(DATA UNDER STUDY Opens)
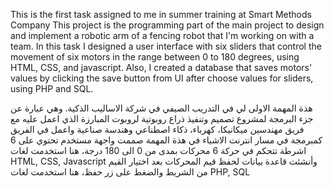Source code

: 
This is the first task assigned to me in summer training at Smart Methods Company
This project is the programming part of the main project to design and implement a robotic arm of a fencing robot that I'm working on with a team.
In this task I designed a user interface with six sliders that control the movement of six motors in the range between 0 to 180 degrees, using HTML, CSS, and javascript.
Also, I created a database that saves motors' values by clicking the save button from UI after choose values for sliders, using PHP and SQL.


هذة المهمة الاولى لي في التدريب الصيفي في شركة الاساليب الذكية.
وهي عبارة عن جزء البرمجة لمشروع تصميم وتنفيذ ذراع روبوتية لروبوت المبارزة الذي اعمل عليه مع فريق مهندسين ميكانيكا، كهرباء، ذكاء اصطناعي وهندسة صناعية واعمل في الفريق كمبرمجة في مسار انترنت الاشياء
في هذة المهمة صممت واجهة مستخدم تحتوي على 6 اشرطة تتحكم في حركة 6 محركات بمدى من 0 الى 180 درجة، هنا استخدمت لغات HTML, CSS, Javascript
وأنشئت قاعدة بيانات لحفظ قيم المحركات بعد اختيار القيم من الشريط والضغط على زر حفظ، هنا استخدمت لغات PHP, SQL
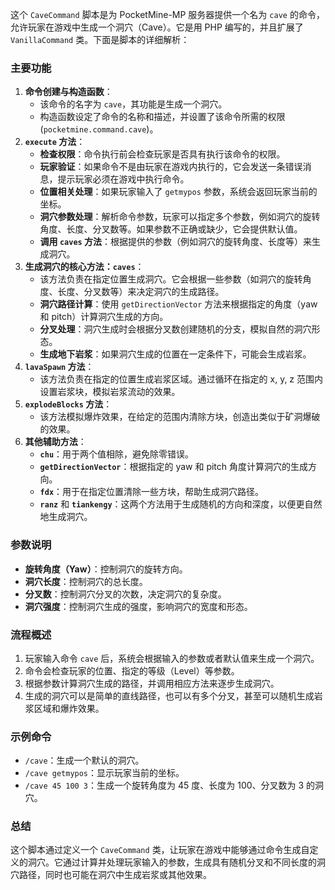 这个 `CaveCommand` 脚本是为 PocketMine-MP 服务器提供一个名为 `cave` 的命令，允许玩家在游戏中生成一个洞穴（Cave）。它是用 PHP 编写的，并且扩展了 `VanillaCommand` 类。下面是脚本的详细解析：

### 主要功能

1. **命令创建与构造函数**：
   - 该命令的名字为 `cave`，其功能是生成一个洞穴。
   - 构造函数设定了命令的名称和描述，并设置了该命令所需的权限 (`pocketmine.command.cave`)。
2. **`execute` 方法**：
   - **检查权限**：命令执行前会检查玩家是否具有执行该命令的权限。
   - **玩家验证**：如果命令不是由玩家在游戏内执行的，它会发送一条错误消息，提示玩家必须在游戏中执行命令。
   - **位置相关处理**：如果玩家输入了 `getmypos` 参数，系统会返回玩家当前的坐标。
   - **洞穴参数处理**：解析命令参数，玩家可以指定多个参数，例如洞穴的旋转角度、长度、分叉数等。如果参数不正确或缺少，它会提供默认值。
   - **调用 `caves` 方法**：根据提供的参数（例如洞穴的旋转角度、长度等）来生成洞穴。
3. **生成洞穴的核心方法：`caves`**：
   - 该方法负责在指定位置生成洞穴。它会根据一些参数（如洞穴的旋转角度、长度、分叉数等）来决定洞穴的生成路径。
   - **洞穴路径计算**：使用 `getDirectionVector` 方法来根据指定的角度（yaw 和 pitch）计算洞穴生成的方向。
   - **分叉处理**：洞穴生成时会根据分叉数创建随机的分支，模拟自然的洞穴形态。
   - **生成地下岩浆**：如果洞穴生成的位置在一定条件下，可能会生成岩浆。
4. **`lavaSpawn` 方法**：
   - 该方法负责在指定的位置生成岩浆区域。通过循环在指定的 x, y, z 范围内设置岩浆块，模拟岩浆流动的效果。
5. **`explodeBlocks` 方法**：
   - 该方法模拟爆炸效果，在给定的范围内清除方块，创造出类似于矿洞爆破的效果。
6. **其他辅助方法**：
   - **`chu`**：用于两个值相除，避免除零错误。
   - **`getDirectionVector`**：根据指定的 yaw 和 pitch 角度计算洞穴的生成方向。
   - **`fdx`**：用于在指定位置清除一些方块，帮助生成洞穴路径。
   - **`ranz`** 和 **`tiankengy`**：这两个方法用于生成随机的方向和深度，以便更自然地生成洞穴。

### 参数说明

- **旋转角度（Yaw）**：控制洞穴的旋转方向。
- **洞穴长度**：控制洞穴的总长度。
- **分叉数**：控制洞穴分叉的次数，决定洞穴的复杂度。
- **洞穴强度**：控制洞穴生成的强度，影响洞穴的宽度和形态。

### 流程概述

1. 玩家输入命令 `cave` 后，系统会根据输入的参数或者默认值来生成一个洞穴。
2. 命令会检查玩家的位置、指定的等级（Level）等参数。
3. 根据参数计算洞穴生成的路径，并调用相应方法来逐步生成洞穴。
4. 生成的洞穴可以是简单的直线路径，也可以有多个分叉，甚至可以随机生成岩浆区域和爆炸效果。

### 示例命令

- `/cave`：生成一个默认的洞穴。
- `/cave getmypos`：显示玩家当前的坐标。
- `/cave 45 100 3`：生成一个旋转角度为 45 度、长度为 100、分叉数为 3 的洞穴。

### 总结

这个脚本通过定义一个 `CaveCommand` 类，让玩家在游戏中能够通过命令生成自定义的洞穴。它通过计算并处理玩家输入的参数，生成具有随机分叉和不同长度的洞穴路径，同时也可能在洞穴中生成岩浆或其他效果。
(DATA UNDER STUDY Closes)
▶ _WORK TASK_
Leave out all pictures and output each line exactly, from the top of the records through the line that holds "- 该方法模拟爆炸效果，在给".

▶ _TASK OUTPUT_
Source code

: 
This is the first task assigned to me in summer training at Smart Methods Company
This project is the programming part of the main project to design and implement a robotic arm of a fencing robot that I'm working on with a team.
In this task I designed a user interface with six sliders that control the movement of six motors in the range between 0 to 180 degrees, using HTML, CSS, and javascript.
Also, I created a database that saves motors' values by clicking the save button from UI after choose values for sliders, using PHP and SQL.


هذة المهمة الاولى لي في التدريب الصيفي في شركة الاساليب الذكية.
وهي عبارة عن جزء البرمجة لمشروع تصميم وتنفيذ ذراع روبوتية لروبوت المبارزة الذي اعمل عليه مع فريق مهندسين ميكانيكا، كهرباء، ذكاء اصطناعي وهندسة صناعية واعمل في الفريق كمبرمجة في مسار انترنت الاشياء
في هذة المهمة صممت واجهة مستخدم تحتوي على 6 اشرطة تتحكم في حركة 6 محركات بمدى من 0 الى 180 درجة، هنا استخدمت لغات HTML, CSS, Javascript
وأنشئت قاعدة بيانات لحفظ قيم المحركات بعد اختيار القيم من الشريط والضغط على زر حفظ، هنا استخدمت لغات PHP, SQL
 这个 `CaveCommand` 脚本是为 PocketMine-MP 服务器提供一个名为 `cave` 的命令，允许玩家在游戏中生成一个洞穴（Cave）。它是用 PHP 编写的，并且扩展了 `VanillaCommand` 类。下面是脚本的详细解析：

### 主要功能

1. **命令创建与构造函数**：
   - 该命令的名字为 `cave`，其功能是生成一个洞穴。
   - 构造函数设定了命令的名称和描述，并设置了该命令所需的权限 (`pocketmine.command.cave`)。
2. **`execute` 方法**：
   - **检查权限**：命令执行前会检查玩家是否具有执行该命令的权限。
   - **玩家验证**：如果命令不是由玩家在游戏内执行的，它会发送一条错误消息，提示玩家必须在游戏中执行命令。
   - **位置相关处理**：如果玩家输入了 `getmypos` 参数，系统会返回玩家当前的坐标。
   - **洞穴参数处理**：解析命令参数，玩家可以指定多个参数，例如洞穴的旋转角度、长度、分叉数等。如果参数不正确或缺少，它会提供默认值。
   - **调用 `caves` 方法**：根据提供的参数（例如洞穴的旋转角度、长度等）来生成洞穴。
3. **生成洞穴的核心方法：`caves`**：
   - 该方法负责在指定位置生成洞穴。它会根据一些参数（如洞穴的旋转角度、长度、分叉数等）来决定洞穴的生成路径。
   - **洞穴路径计算**：使用 `getDirectionVector` 方法来根据指定的角度（yaw 和 pitch）计算洞穴生成的方向。
   - **分叉处理**：洞穴生成时会根据分叉数创建随机的分支，模拟自然的洞穴形态。
   - **生成地下岩浆**：如果洞穴生成的位置在一定条件下，可能会生成岩浆。
4. **`lavaSpawn` 方法**：
   - 该方法负责在指定的位置生成岩浆区域。通过循环在指定的 x, y, z 范围内设置岩浆块，模拟岩浆流动的效果。
5. **`explodeBlocks` 方法**：
   - 该方法模拟爆炸效果，在给定的范围内清除方块，创造出类似于矿洞爆破的效果。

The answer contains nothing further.